▶ [Data to process]
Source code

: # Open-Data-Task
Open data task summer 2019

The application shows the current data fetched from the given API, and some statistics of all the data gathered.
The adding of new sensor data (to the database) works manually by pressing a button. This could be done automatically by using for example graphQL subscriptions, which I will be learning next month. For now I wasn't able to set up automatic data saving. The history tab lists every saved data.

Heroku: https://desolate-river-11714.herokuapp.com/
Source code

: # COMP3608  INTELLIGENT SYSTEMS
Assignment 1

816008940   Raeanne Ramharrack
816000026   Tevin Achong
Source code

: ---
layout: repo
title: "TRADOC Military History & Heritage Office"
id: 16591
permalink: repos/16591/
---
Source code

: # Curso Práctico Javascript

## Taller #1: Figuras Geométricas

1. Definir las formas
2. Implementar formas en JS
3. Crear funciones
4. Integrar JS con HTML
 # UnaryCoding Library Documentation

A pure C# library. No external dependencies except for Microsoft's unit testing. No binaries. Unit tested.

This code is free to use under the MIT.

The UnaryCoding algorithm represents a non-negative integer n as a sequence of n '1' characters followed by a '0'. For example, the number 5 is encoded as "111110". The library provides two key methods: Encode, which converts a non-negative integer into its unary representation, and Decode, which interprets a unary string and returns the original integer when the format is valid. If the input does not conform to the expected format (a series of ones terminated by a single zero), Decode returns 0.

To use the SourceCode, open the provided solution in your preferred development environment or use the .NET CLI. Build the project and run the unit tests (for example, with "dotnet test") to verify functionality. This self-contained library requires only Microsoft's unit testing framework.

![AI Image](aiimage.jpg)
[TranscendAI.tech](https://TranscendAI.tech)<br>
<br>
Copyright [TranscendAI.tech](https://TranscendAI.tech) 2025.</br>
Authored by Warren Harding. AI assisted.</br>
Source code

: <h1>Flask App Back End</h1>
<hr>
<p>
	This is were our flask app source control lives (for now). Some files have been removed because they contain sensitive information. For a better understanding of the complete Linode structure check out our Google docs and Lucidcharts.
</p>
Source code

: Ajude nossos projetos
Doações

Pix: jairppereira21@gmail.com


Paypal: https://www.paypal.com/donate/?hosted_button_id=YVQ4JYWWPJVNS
---
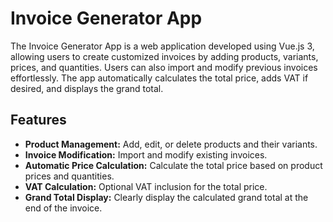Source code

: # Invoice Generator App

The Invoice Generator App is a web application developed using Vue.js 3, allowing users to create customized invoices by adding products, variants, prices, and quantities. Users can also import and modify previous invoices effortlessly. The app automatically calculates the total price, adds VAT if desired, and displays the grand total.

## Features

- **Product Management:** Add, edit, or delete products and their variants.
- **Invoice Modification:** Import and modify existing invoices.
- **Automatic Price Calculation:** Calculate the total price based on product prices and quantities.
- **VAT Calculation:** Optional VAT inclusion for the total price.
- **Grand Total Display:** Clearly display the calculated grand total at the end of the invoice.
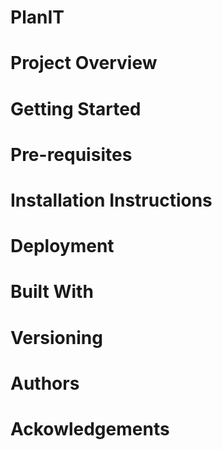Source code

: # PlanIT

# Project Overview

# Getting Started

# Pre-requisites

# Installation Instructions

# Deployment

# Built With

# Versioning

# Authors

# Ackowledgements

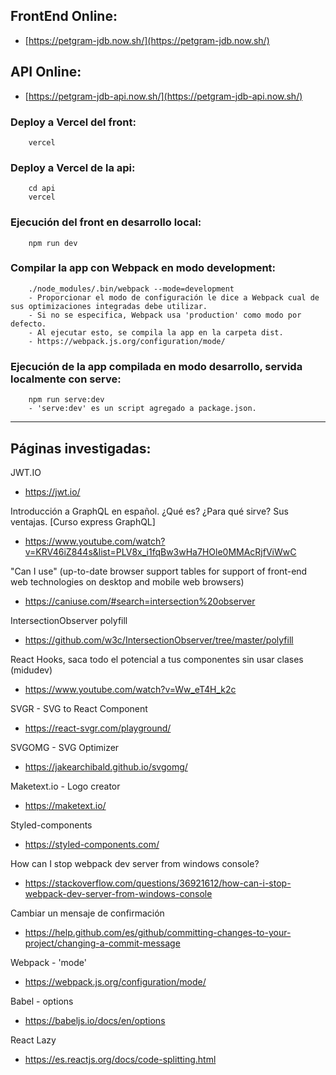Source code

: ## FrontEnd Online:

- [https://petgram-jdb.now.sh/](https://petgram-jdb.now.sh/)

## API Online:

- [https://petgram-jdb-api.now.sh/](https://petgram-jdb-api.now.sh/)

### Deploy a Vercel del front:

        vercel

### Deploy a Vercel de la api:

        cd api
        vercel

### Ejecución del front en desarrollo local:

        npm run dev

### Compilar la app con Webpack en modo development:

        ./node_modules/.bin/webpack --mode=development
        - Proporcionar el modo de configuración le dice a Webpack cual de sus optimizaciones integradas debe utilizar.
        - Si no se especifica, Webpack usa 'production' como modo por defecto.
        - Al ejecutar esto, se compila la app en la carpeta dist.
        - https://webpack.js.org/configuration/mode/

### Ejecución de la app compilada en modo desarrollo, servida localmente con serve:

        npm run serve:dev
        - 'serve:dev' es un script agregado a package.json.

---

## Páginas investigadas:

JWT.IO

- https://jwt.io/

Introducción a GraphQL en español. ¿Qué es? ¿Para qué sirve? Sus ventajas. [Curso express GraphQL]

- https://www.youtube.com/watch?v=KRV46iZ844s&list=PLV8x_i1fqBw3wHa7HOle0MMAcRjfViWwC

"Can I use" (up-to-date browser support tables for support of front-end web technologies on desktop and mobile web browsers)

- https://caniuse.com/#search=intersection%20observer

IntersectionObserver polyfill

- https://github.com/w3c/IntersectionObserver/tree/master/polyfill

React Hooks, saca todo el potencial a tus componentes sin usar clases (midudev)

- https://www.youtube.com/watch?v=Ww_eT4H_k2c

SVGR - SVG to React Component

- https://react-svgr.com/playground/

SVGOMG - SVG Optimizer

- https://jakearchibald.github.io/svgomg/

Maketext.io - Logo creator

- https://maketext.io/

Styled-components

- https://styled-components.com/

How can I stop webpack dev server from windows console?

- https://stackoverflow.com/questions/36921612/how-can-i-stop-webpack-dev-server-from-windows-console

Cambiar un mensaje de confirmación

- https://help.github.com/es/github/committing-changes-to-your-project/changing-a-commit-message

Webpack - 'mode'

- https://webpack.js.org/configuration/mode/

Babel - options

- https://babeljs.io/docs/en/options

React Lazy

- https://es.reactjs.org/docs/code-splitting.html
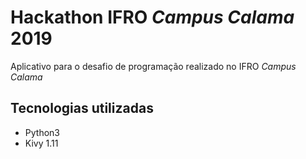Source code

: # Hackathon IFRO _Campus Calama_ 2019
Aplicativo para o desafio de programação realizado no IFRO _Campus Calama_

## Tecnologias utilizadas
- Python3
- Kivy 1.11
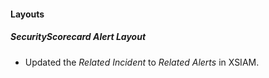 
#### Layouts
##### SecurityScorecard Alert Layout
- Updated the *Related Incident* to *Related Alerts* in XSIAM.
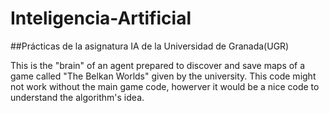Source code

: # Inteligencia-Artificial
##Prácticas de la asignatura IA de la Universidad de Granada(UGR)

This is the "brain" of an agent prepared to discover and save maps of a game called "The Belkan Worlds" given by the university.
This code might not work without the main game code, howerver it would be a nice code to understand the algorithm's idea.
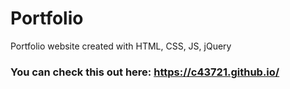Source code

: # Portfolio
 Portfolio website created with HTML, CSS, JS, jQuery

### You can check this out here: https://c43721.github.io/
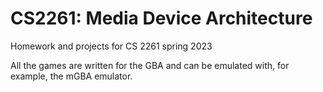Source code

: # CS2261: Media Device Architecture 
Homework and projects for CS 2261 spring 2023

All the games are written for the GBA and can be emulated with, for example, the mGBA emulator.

▶ [The problem]
Check the lines above and copy each one that includes "watch".

▶ [Task result]
- https://www.youtube.com/watch?v=KRV46iZ844s&list=PLV8x_i1fqBw3wHa7HOle0MMAcRjfViWwC
- https://www.youtube.com/watch?v=Ww_eT4H_k2c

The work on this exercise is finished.